In proffering advice, many financial advisors simply ignore the value of the client’s house altogether, either because it does not represent a value that can be invested by them or they simply deem it to be irrelevant to one’s future financial well-being because it is a use-asset rather than an investment asset. This has never seemed right to me since, for many, it represents a very substantial asset.

You might have heard many rule-of-thumb recommendations from your financial advisor. Pay off the mortgage before you retire. Consider refinancing only after x% drop in interest rates. Use home equity as a last resort source of funds. Some however suggest using it first. It is standard advice that a mortgage or home equity loan is always the last debt to be paid off because the interest is tax deductible. Prior to 2008, the most egregious rule-of-thumb assumption by nearly everybody, advisor and client alike, was that house values would always go up at approximately the inflation rate providing a handy hedge against inflation. Dr. Larry Kotlikoff refers to rules-of-thumb as “rules of dumb” because they typically do not consider all the variables. It is easy to think too simplistically as we think about housing. This is especially true of our particular castle.

The questions that we hear from clients while discussing housing seem to have a familiar ring to them. The most common is “should I pay off the mortgage or pay extra on the mortgage?” You may already know that there is an economic answer to the question that involves whether the after tax interest rate on the mortgage is more or less than the after tax rate of return on your portfolio. If the portfolio produces the higher rate, then don’t prepay. This of course assumes that the money that would be used to pay on the mortgage would alternatively be invested in a portfolio producing some assumed rate of return. This ignores the risk component. Prepaying the mortgage produces a risk free rate of return equal to the interest rate on the mortgage. Investment portfolios carry some uncertainty to the return. It also ignores the elation that most people feel when they know that their house is debt-free.

There is a flip side to this that good analysis may help to address. That is knowing just how much that elation is going to cost you in living standard for the rest of your life. Maybe that good feeling would be worth $X, but not worth $Y. Notice here that this statement assumes that there is a cost, rather than a benefit, from prepayment. The time value of money, as well as the assumed inflation rate and tax rates are all important variables to consider in performing these analyses. Sorry, things financial are rarely as simple as they seem.

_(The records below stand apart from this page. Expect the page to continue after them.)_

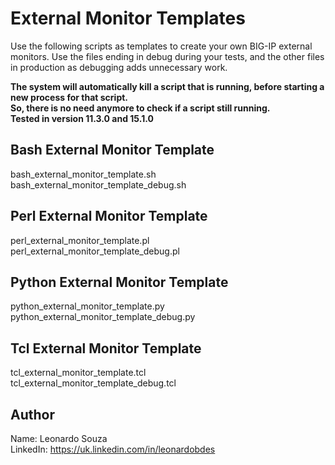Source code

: # External Monitor Templates

Use the following scripts as templates to create your own BIG-IP external monitors.
Use the files ending in debug during your tests, and the other files in production as debugging adds unnecessary work.

**The system will automatically kill a script that is running, before starting a new process for that script.**\
**So, there is no need anymore to check if a script still running.**\
**Tested in version 11.3.0 and 15.1.0**

## Bash External Monitor Template
bash_external_monitor_template.sh\
bash_external_monitor_template_debug.sh

## Perl External Monitor Template
perl_external_monitor_template.pl\
perl_external_monitor_template_debug.pl

## Python External Monitor Template
python_external_monitor_template.py\
python_external_monitor_template_debug.py

## Tcl External Monitor Template
tcl_external_monitor_template.tcl\
tcl_external_monitor_template_debug.tcl

## Author
Name: Leonardo Souza\
LinkedIn: https://uk.linkedin.com/in/leonardobdes
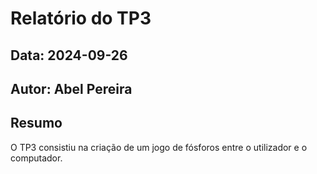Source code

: # Relatório do TP3
## Data: 2024-09-26
## Autor: Abel Pereira

## Resumo

O TP3 consistiu na criação de um jogo de fósforos entre o utilizador e o computador.
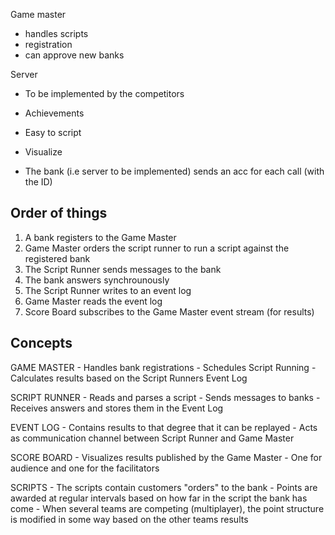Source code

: Game master 
 - handles scripts
 - registration
 - can approve new banks

Server
 - To be implemented by the competitors

* Achievements
* Easy to script
* Visualize

* The bank (i.e server to be implemented) sends an acc for each call (with the ID)


Order of things
---------------
1. A bank registers to the Game Master
2. Game Master orders the script runner to run a script against the registered bank
3. The Script Runner sends messages to the bank
4. The bank answers synchrounously
5. The Script Runner writes to an event log
6. Game Master reads the event log
7. Score Board subscribes to the Game Master event stream (for results)

Concepts
--------
GAME MASTER
     - Handles bank registrations
     - Schedules Script Running
     - Calculates results based on the Script Runners Event Log

SCRIPT RUNNER
     - Reads and parses a script
     - Sends messages to banks
     - Receives answers and stores them in the Event Log

EVENT LOG
     - Contains results to that degree that it can be replayed
     - Acts as communication channel between Script Runner and Game Master

SCORE BOARD
     - Visualizes results published by the Game Master
     - One for audience and one for the facilitators

SCRIPTS
     - The scripts contain customers "orders" to the bank
     - Points are awarded at regular intervals based on how far in the script the bank has come
     - When several teams are competing (multiplayer), the point structure is modified in some way based on the other teams results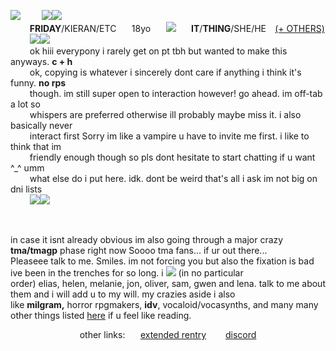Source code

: <div>
   <p> 
       <img src='https://file.garden/ZeI95KU2fRZAwqZH/tumblr_efe5b2499431d45cfe9dec768846409f_2d0b5db0_4001.gif' align='left' />
       ⠀⠀⠀<img src="https://file.garden/ZeI95KU2fRZAwqZH/ezgif-2-929d6732c5.png"/><img src="https://file.garden/ZeI95KU2fRZAwqZH/ezgif-2-929d6732c5.png"/> <br> ⠀⠀⠀<b>FRIDAY</b>/KIERAN/ETC ⠀⠀18yo ⠀⠀<img src="https://file.garden/ZeI95KU2fRZAwqZH/ed20db61.gif"/>⠀⠀ <b>IT</b>/<b>THING</b>/SHE/HE⠀ <a href="https://pronouns.cc/@bouchard">(+ OTHERS)</a> <br> ⠀⠀⠀<img src="https://file.garden/ZeI95KU2fRZAwqZH/ezgif-7-b297613590.png"/><img src="https://file.garden/ZeI95KU2fRZAwqZH/ezgif-7-b297613590.png"/> <br> ⠀⠀⠀ok hiii everypony i rarely get on pt tbh but wanted to make this anyways. <b>c + h</b><br> ⠀⠀⠀ok, copying is whatever i sincerely dont care if anything i think it's funny. <b>no rps</b><br> ⠀⠀⠀though. im still super open to interaction however! go ahead. im off-tab a lot so<br> ⠀⠀⠀whispers are preferred otherwise ill probably maybe miss it. i also basically never<br>⠀⠀⠀interact first Sorry im like a vampire u have to invite me first. i like to think that im<br>⠀⠀⠀friendly enough though so pls dont hesitate to start chatting if u want ^_^ umm<br>⠀⠀⠀what else do i put here. idk. dont be weird that's all i ask im not big on dni lists<br>⠀⠀⠀<img src="https://file.garden/ZeI95KU2fRZAwqZH/ezgif-2-4106cfa722.png"/><img src="https://file.garden/ZeI95KU2fRZAwqZH/ezgif-2-4106cfa722.png"/>
   <p>
    <br> <p>in case it isnt already obvious im also going through a major crazy <b>tma/tmagp</b> phase right now Soooo tma fans... if ur out there... <br> Pleaseee talk to me. Smiles. im not forcing you but also the fixation is bad ive been in the trenches for so long. i <img src="https://64.media.tumblr.com/a9425572bee503600b206d0bc4604672/1292363c2db9a7be-c7/s75x75_c1/d6a8be3d7b4591e87ba529e4d656ff65a2bc7adf.gifv"/> (in no particular<br> order) elias, helen, melanie, jon, oliver, sam, gwen and lena. talk to me about them and i will add u to my will. my crazies aside i also<br> like <b>milgram,</b> horror rpgmakers, <b>idv</b>, vocaloid/vocasynths, and many many other things listed <a href="https://text.is/watcherscrown">here</a> if u feel like reading.</p>
<center>other links: ⠀⠀<a href="https://rentry.co/jonahmagnus">extended rentry</a>⠀⠀⠀<a href="https://discordapp.com/users/323915172676894720">discord</a></center>
</div>
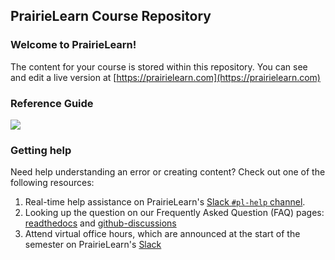 ## PrairieLearn Course Repository

### Welcome to PrairieLearn! 

The content for your course is stored within this repository.
You can see and edit a live version at [https://prairielearn.com](https://prairielearn.com)

### Reference Guide

[![](https://coatless.github.io/pl-cheatsheets/pngs/pl-authoring-cheatsheet-overview.png)](https://coatless.github.io/pl-cheatsheets/pdfs/prairielearn-authoring-cheatsheet.pdf)

### Getting help

Need help understanding an error or creating content? Check out one of the following resources:

1. Real-time help assistance on PrairieLearn's [Slack `#pl-help` channel](https://prairielearn.com/slack).
1. Looking up the question on our Frequently Asked Question (FAQ) pages: [readthedocs](https://prairielearn.readthedocs.io/en/latest/faq/) and [github-discussions](https://github.com/PrairieLearn/PrairieLearn/discussions/categories/q-a)
1. Attend virtual office hours, which are announced at the start of the
   semester on PrairieLearn's [Slack](https://prairielearn.com/slack)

While conducting interviews for an article in The Journal of Financial Planning, Ed McCarthy determined that most advisors are not currently in favor of prepaying the mortgage. However, in that same article, he quotes Michael Kitces, another advisor, who recently asked a very relevant question in his blog, “Why is it considered risky to buy stocks on margin, but prudent to buy them ‘on mortgage?’” Kitces wonders if the advisory community is contradicting its own advice. I wonder who’s best interest is being served by not prepaying the mortgage.

One dimension of housing that we like to explore with clients is whether they plan to keep their house for the rest of their lives. If so, we then ask, what will become of it then? We find that children are rarely as interested in owning the family residence as their parents might think that they are. Once this question is confronted, access to the equity in the house if needed during retirement becomes more of a reality. If you plan to live in your house for the remainder of life, it might make some sense to develop a strategy to tap into the equity of the house at some point. Reverse mortgages are costly but not out of the question. They can often be accessed less expensively via a family member than through a typical mortgage or insurance company. Private annuities with children who can afford them should also be considered, using the house as the asset transferred in exchange for the annuity.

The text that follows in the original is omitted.